Monday, September 12, 2005

"How Many FEMA's?"

And how many Bernie Kerik's? Paul Krugman asks:

But what we really should be asking is whether FEMA's decline and fall is unique, or part of a larger pattern. What other government functions have been crippled by politicization, cronyism and/or the departure of experienced professionals? How many FEMA's are there?

Unfortunately, it's easy to find other agencies suffering from some version of the FEMA syndrome.

The first example won't surprise you: the Environmental Protection Agency, which has a key role to play in Hurricane Katrina's aftermath, but which has seen a major exodus of experienced officials over the past few years. In particular, senior officials have left in protest over what they say is the Bush administration's unwillingness to enforce environmental law.

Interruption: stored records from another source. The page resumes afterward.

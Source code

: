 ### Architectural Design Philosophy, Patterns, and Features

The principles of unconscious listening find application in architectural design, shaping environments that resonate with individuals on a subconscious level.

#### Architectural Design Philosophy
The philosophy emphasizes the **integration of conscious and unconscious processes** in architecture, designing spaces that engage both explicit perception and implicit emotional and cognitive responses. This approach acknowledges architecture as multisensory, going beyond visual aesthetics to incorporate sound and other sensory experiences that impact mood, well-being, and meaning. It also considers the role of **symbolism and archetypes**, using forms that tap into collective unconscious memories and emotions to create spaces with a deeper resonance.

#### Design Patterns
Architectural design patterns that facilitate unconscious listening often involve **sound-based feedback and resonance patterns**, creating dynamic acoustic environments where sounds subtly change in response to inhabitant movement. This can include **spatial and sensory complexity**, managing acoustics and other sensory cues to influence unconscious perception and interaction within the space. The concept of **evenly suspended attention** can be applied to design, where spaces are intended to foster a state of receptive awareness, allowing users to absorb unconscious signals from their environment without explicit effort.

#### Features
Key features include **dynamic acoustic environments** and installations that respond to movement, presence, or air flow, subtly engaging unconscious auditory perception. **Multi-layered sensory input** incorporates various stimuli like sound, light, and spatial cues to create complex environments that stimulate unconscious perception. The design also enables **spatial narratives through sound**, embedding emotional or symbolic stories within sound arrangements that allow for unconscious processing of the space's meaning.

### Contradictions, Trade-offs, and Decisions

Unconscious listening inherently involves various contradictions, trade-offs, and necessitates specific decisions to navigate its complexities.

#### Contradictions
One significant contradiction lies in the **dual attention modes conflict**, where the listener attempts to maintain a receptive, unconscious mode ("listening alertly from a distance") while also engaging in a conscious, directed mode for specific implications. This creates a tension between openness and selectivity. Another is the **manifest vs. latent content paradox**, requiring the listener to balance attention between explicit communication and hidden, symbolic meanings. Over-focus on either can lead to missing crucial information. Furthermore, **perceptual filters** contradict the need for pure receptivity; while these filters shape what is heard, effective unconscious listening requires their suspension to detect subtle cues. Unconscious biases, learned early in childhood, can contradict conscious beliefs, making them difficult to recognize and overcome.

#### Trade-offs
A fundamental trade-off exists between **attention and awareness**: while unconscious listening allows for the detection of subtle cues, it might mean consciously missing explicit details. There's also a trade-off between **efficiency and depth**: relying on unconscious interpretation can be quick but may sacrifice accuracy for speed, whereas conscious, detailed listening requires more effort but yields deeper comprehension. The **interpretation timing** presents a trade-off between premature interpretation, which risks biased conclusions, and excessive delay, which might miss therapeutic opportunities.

Yesterday The Independent, the British newspaper, published an interview about the environmental aftermath of Katrina with Hugh Kaufman, a senior policy analyst in the agency's Office of Solid Waste and Emergency Response, whom one suspects is planning to join the exodus. "The budget has been cut," he said, "and inept political hacks have been put in key positions." That sounds familiar, and given what we've learned over the last two weeks there's no reason to doubt that characterization - or to disregard his warning of an environmental cover-up in progress.

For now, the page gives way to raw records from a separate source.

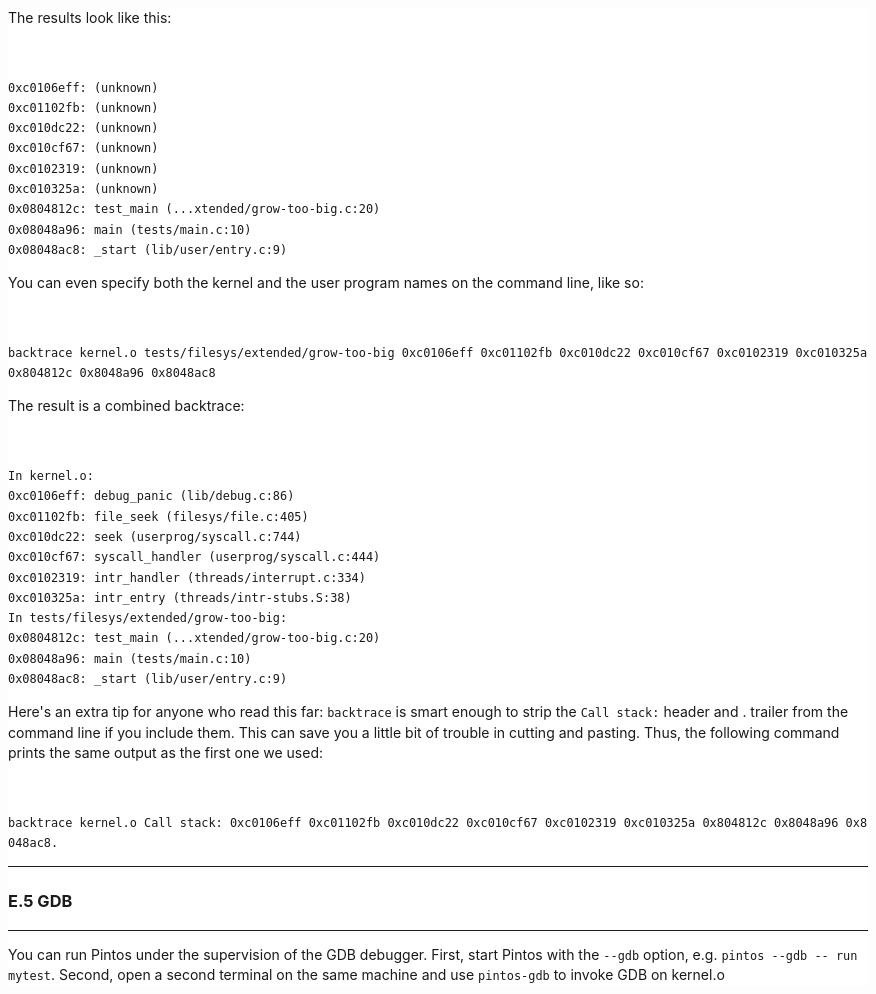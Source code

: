 The results look like this:

 
```
0xc0106eff: (unknown)
0xc01102fb: (unknown)
0xc010dc22: (unknown)
0xc010cf67: (unknown)
0xc0102319: (unknown)
0xc010325a: (unknown)
0x0804812c: test_main (...xtended/grow-too-big.c:20)
0x08048a96: main (tests/main.c:10)
0x08048ac8: _start (lib/user/entry.c:9)
```
You can even specify both the kernel and the user program names on the command line, like so:

 

`backtrace kernel.o tests/filesys/extended/grow-too-big 0xc0106eff
0xc01102fb 0xc010dc22 0xc010cf67 0xc0102319 0xc010325a 0x804812c
0x8048a96 0x8048ac8`

The result is a combined backtrace:

 

```
In kernel.o:
0xc0106eff: debug_panic (lib/debug.c:86)
0xc01102fb: file_seek (filesys/file.c:405)
0xc010dc22: seek (userprog/syscall.c:744)
0xc010cf67: syscall_handler (userprog/syscall.c:444)
0xc0102319: intr_handler (threads/interrupt.c:334)
0xc010325a: intr_entry (threads/intr-stubs.S:38)
In tests/filesys/extended/grow-too-big:
0x0804812c: test_main (...xtended/grow-too-big.c:20)
0x08048a96: main (tests/main.c:10)
0x08048ac8: _start (lib/user/entry.c:9)
```
Here's an extra tip for anyone who read this far: `backtrace` is smart enough to strip the `Call stack:` header and . trailer from the command line if you include them. This can save you a little bit of trouble in cutting and pasting. Thus, the following command prints the same output as the first one we used:

 

`backtrace kernel.o Call stack: 0xc0106eff 0xc01102fb 0xc010dc22
0xc010cf67 0xc0102319 0xc010325a 0x804812c 0x8048a96 0x8048ac8.`

* * *

### E.5 GDB
-----------

You can run Pintos under the supervision of the GDB debugger. First, start Pintos with the `--gdb` option, e.g. `pintos --gdb -- run mytest`. Second, open a second terminal on the same machine and use `pintos-gdb` to invoke GDB on kernel.o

What about the Food and Drug Administration? Serious questions have been raised about the agency's coziness with drug companies, and the agency's top official in charge of women's health issues resigned over the delay in approving Plan B, the morning-after pill, accusing the agency's head of overruling the professional staff on political grounds...

You could say that these are all cases in which the Bush administration hasn't worried about degrading the quality of a government agency because it doesn't really believe in the agency's mission. But you can't say that about my other two examples.

Even a conservative government needs an effective Treasury Department. Yet Treasury, which had high prestige and morale during the Clinton years, has fallen from grace.

The public symbol of that fall is the fact that John Snow, who was obviously picked for his loyalty rather than his qualifications, is still Treasury secretary. Less obvious to the public is the hollowing out of the department's expertise. Many experienced staff members have left since 2000, and a number of key positions are either empty or filled only on an acting basis. "There is no policy," an economist who was leaving the department after 22 years told The Washington Post, back in 2002. "If there are no pipes, why do you need a plumber?" So the best and brightest have been leaving.

And finally, what about the department of Homeland Security itself? FEMA was neglected, some people say, because it was folded into a large agency that was focused on terrorist threats, not natural disasters. But what, exactly, is the department doing to protect us from terrorists?

In 2004 Reuters reported a "steady exodus" of counterterrorism officials, who believed that the war in Iraq had taken precedence over the real terrorist threat. Why, then, should we believe that Homeland Security is being well run?


I guess the short version could be: We are ALL New Orleans.